Quantifying mechanical forces during vertebrate morphogenesis

Abstract

Morphogenesis requires embryonic cells to generate forces and perform mechanical work to shape their tissues. Incorrect functioning of these force fields can lead to congenital malformations. Understanding these dynamic processes requires the quantification and profiling of three-dimensional mechanics during evolving vertebrate morphogenesis. Here we describe elastic spring-like force sensors with micrometre-level resolution, fabricated by intravital three-dimensional bioprinting directly in the closing neural tubes of growing chicken embryos. Integration of calibrated sensor read-outs with computational mechanical modelling allows direct quantification of the forces and work performed by the embryonic tissues. As they displace towards the embryonic midline, the two halves of the closing neural tube reach a compression of over a hundred nano-newtons during neural fold apposition. Pharmacological inhibition of Rho-associated kinase to decrease the pro-closure force shows the existence of active anti-closure forces, which progressively widen the neural tube and must be overcome to achieve neural tube closure. Overall, our approach and findings highlight the intricate interplay between mechanical forces and tissue morphogenesis.

Fig. 1. The i3D bioprinting with accurately determined position, geometry and stiffness.

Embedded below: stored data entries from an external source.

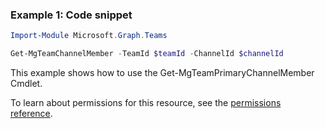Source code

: ### Example 1: Code snippet

```powershellImport-Module Microsoft.Graph.Teams

Get-MgTeamChannelMember -TeamId $teamId -ChannelId $channelId
```
This example shows how to use the Get-MgTeamPrimaryChannelMember Cmdlet.
To learn about permissions for this resource, see the [permissions reference](/graph/permissions-reference).

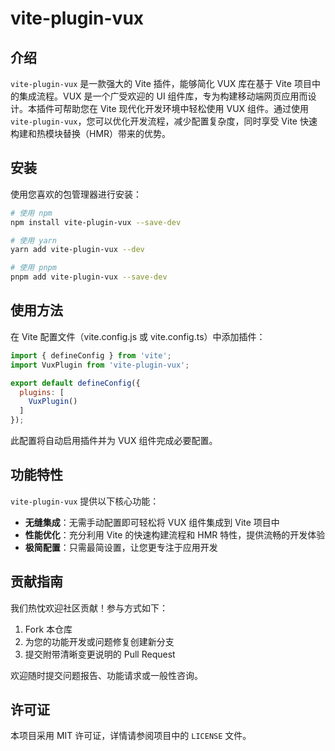 # vite-plugin-vux

## 介绍

`vite-plugin-vux` 是一款强大的 Vite 插件，能够简化 VUX 库在基于 Vite 项目中的集成流程。VUX 是一个广受欢迎的 UI 组件库，专为构建移动端网页应用而设计。本插件可帮助您在 Vite 现代化开发环境中轻松使用 VUX 组件。通过使用 `vite-plugin-vux`，您可以优化开发流程，减少配置复杂度，同时享受 Vite 快速构建和热模块替换（HMR）带来的优势。

## 安装

使用您喜欢的包管理器进行安装：

```bash
# 使用 npm
npm install vite-plugin-vux --save-dev

# 使用 yarn
yarn add vite-plugin-vux --dev

# 使用 pnpm
pnpm add vite-plugin-vux --save-dev
```

## 使用方法

在 Vite 配置文件（vite.config.js 或 vite.config.ts）中添加插件：

```javascript
import { defineConfig } from 'vite';
import VuxPlugin from 'vite-plugin-vux';

export default defineConfig({
  plugins: [
    VuxPlugin()
  ]
});
```

此配置将自动启用插件并为 VUX 组件完成必要配置。

## 功能特性

`vite-plugin-vux` 提供以下核心功能：

- **无缝集成**：无需手动配置即可轻松将 VUX 组件集成到 Vite 项目中
- **性能优化**：充分利用 Vite 的快速构建流程和 HMR 特性，提供流畅的开发体验
- **极简配置**：只需最简设置，让您更专注于应用开发

## 贡献指南

我们热忱欢迎社区贡献！参与方式如下：
1. Fork 本仓库
2. 为您的功能开发或问题修复创建新分支
3. 提交附带清晰变更说明的 Pull Request

欢迎随时提交问题报告、功能请求或一般性咨询。

## 许可证

本项目采用 MIT 许可证，详情请参阅项目中的 `LICENSE` 文件。
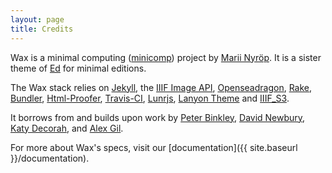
 ```yaml
---
layout: page
title: Credits
---
```


Wax is a minimal computing ([minicomp](https://github.com/minicomp)) project by [Marii Nyröp](http://marii.info/). It is a sister theme of [Ed](https://minicomp.github.io/ed/) for minimal editions.

The Wax stack relies on [Jekyll](https://jekyllrb.com), the [IIIF Image API](http://iiif.io), [Openseadragon](https://openseadragon.github.io/), [Rake](https://ruby.github.io/rake/), [Bundler](http://bundler.io/), [Html-Proofer](https://github.com/gjtorikian/html-proofer), [Travis-CI](https://travis-ci.org/), [Lunrjs](https://lunrjs.com/), [Lanyon Theme](http://lanyon.getpoole.com/) and [IIIF_S3](https://github.com/cmoa/iiif_s3).

It borrows from and builds upon work by [Peter Binkley](https://github.com/pbinkley), [David Newbury](https://github.com/workergnome), [Katy Decorah](https://github.com/katydecorah), and [Alex Gil](https://github.com/elotroalex).

For more about Wax's specs, visit our [documentation]({{ site.baseurl }}/documentation).

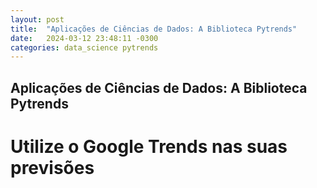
 ```yaml
---
layout: post
title:  "Aplicações de Ciências de Dados: A Biblioteca Pytrends"
date:   2024-03-12 23:48:11 -0300
categories: data_science pytrends
---
```


## Aplicações de Ciências de Dados: A Biblioteca Pytrends
# Utilize o Google Trends nas suas previsões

a, Schematic of a chicken embryo illustrating the experimental workflow: 2–3 µl i3D polymer is pipetted directly onto the rhombocervical neuropore (RNP) and photo-crosslinked with a two-photon laser. The iMeSH structures are shown in green throughout. b, Stereoscope image of an embryo with a star shape photo- crosslinked on the flat neural plate. Scale bars, 200 µm. The star dimensions are indicated in the inset. c, Schematic showing iMeSH compression by apposition of the neural folds. d, Time-lapse images showing the sequential displacement of a rigid iMeSH shape, shown as a 3D confocal reconstruction superimposed on the embryo imaged with transmitted light. Cyan shading, open neural tube; *, zippering point; arrow indicates rotation of the printed shape; scale bar, 50 µm. The times are shown. e, Fire lookup table showing the autofluorescence of iMeSH photo-crosslinked with the indicated laser powers on the same embryo. Scale bar, 25 µm. f, Schematic illustration of AFM stiffness testing of an iMeSH shape; 3D reconstructions of the shape are shown superimposed on a dorsal and transverse schematic of the embryo. Scale bar, 100 µm. g, AFM quantification of iMeSH crosslinked on an embryo at the indicated laser powers. The values were calculated from AFM indentations performed at a rate of 0.5 μm s^–1 and depths of 1 μm (30% 7-hydroxycoumarin-3-carboxylic acid (HCC) polyethylene glycol (PEG)) or 2 μm (15% PEG). Source data

Fig. 2. Optimization of force sensor shapes to quantify morphogenetic forces.

a–c, Oblique and dorsoventral 3D reconstructions of a horizontal bar (a), a double V-shaped spring (b) and a cylinder (c), iMeSH shapes printed between chick embryo neural folds. Overlaid initial (T0) and deformed (at 1 h) geometries are shown. Orange lines show tissue contacts along which force is applied; white arrows indicate the direction of neural fold apposition; and yellow angles indicate highly symmetrical deformation. Scale bars, 100 µm.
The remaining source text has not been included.